START Data excerpts

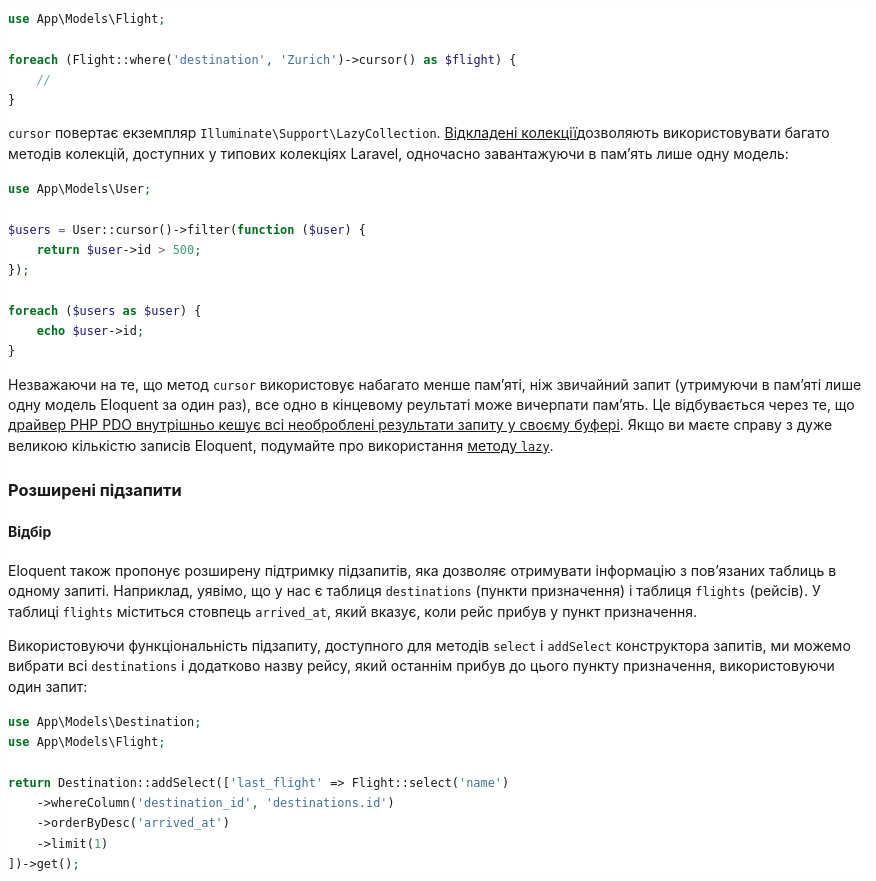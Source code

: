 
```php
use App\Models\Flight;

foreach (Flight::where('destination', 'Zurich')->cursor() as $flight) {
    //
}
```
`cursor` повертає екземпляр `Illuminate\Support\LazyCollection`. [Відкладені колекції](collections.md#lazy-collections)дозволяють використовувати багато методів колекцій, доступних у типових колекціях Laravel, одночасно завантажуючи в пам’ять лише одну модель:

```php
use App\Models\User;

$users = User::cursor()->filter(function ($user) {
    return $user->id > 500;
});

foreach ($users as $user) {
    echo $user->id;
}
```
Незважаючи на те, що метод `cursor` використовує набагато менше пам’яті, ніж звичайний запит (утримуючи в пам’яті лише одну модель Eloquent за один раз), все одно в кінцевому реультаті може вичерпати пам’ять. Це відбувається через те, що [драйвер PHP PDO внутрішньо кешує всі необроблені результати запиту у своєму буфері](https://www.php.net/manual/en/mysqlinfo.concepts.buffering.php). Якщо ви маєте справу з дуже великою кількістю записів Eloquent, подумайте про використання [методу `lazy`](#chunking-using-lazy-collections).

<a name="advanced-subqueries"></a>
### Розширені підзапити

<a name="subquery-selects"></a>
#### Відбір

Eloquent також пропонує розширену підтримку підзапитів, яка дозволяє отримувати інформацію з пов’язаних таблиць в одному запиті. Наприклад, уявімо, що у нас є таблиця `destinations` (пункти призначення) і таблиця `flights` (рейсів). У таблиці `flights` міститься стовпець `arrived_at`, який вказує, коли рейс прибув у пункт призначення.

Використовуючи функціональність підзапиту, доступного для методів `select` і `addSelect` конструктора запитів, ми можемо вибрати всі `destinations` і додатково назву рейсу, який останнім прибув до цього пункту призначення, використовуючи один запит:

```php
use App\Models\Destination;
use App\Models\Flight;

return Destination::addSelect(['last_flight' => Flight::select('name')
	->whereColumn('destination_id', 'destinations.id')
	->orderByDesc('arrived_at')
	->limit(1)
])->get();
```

END Data excerpts

**What you are asked to do**: From the first line to the last, repeat the records exactly and skip the pictures.

**Answer area**:
Source code

: 
```php
use App\Models\Flight;

foreach (Flight::where('destination', 'Zurich')->cursor() as $flight) {
    //
}
```
`cursor` повертає екземпляр `Illuminate\Support\LazyCollection`. [Відкладені колекції](collections.md#lazy-collections)дозволяють використовувати багато методів колекцій, доступних у типових колекціях Laravel, одночасно завантажуючи в пам’ять лише одну модель:

```php
use App\Models\User;

$users = User::cursor()->filter(function ($user) {
    return $user->id > 500;
});

foreach ($users as $user) {
    echo $user->id;
}
```
Незважаючи на те, що метод `cursor` використовує набагато менше пам’яті, ніж звичайний запит (утримуючи в пам’яті лише одну модель Eloquent за один раз), все одно в кінцевому реультаті може вичерпати пам’ять. Це відбувається через те, що [драйвер PHP PDO внутрішньо кешує всі необроблені результати запиту у своєму буфері](https://www.php.net/manual/en/mysqlinfo.concepts.buffering.php). Якщо ви маєте справу з дуже великою кількістю записів Eloquent, подумайте про використання [методу `lazy`](#chunking-using-lazy-collections).

<a name="advanced-subqueries"></a>
### Розширені підзапити

<a name="subquery-selects"></a>
#### Відбір

Eloquent також пропонує розширену підтримку підзапитів, яка дозволяє отримувати інформацію з пов’язаних таблиць в одному запиті. Наприклад, уявімо, що у нас є таблиця `destinations` (пункти призначення) і таблиця `flights` (рейсів). У таблиці `flights` міститься стовпець `arrived_at`, який вказує, коли рейс прибув у пункт призначення.

Використовуючи функціональність підзапиту, доступного для методів `select` і `addSelect` конструктора запитів, ми можемо вибрати всі `destinations` і додатково назву рейсу, який останнім прибув до цього пункту призначення, використовуючи один запит:

```php
use App\Models\Destination;
use App\Models\Flight;

return Destination::addSelect(['last_flight' => Flight::select('name')
	->whereColumn('destination_id', 'destinations.id')
	->orderByDesc('arrived_at')
	->limit(1)
])->get();
```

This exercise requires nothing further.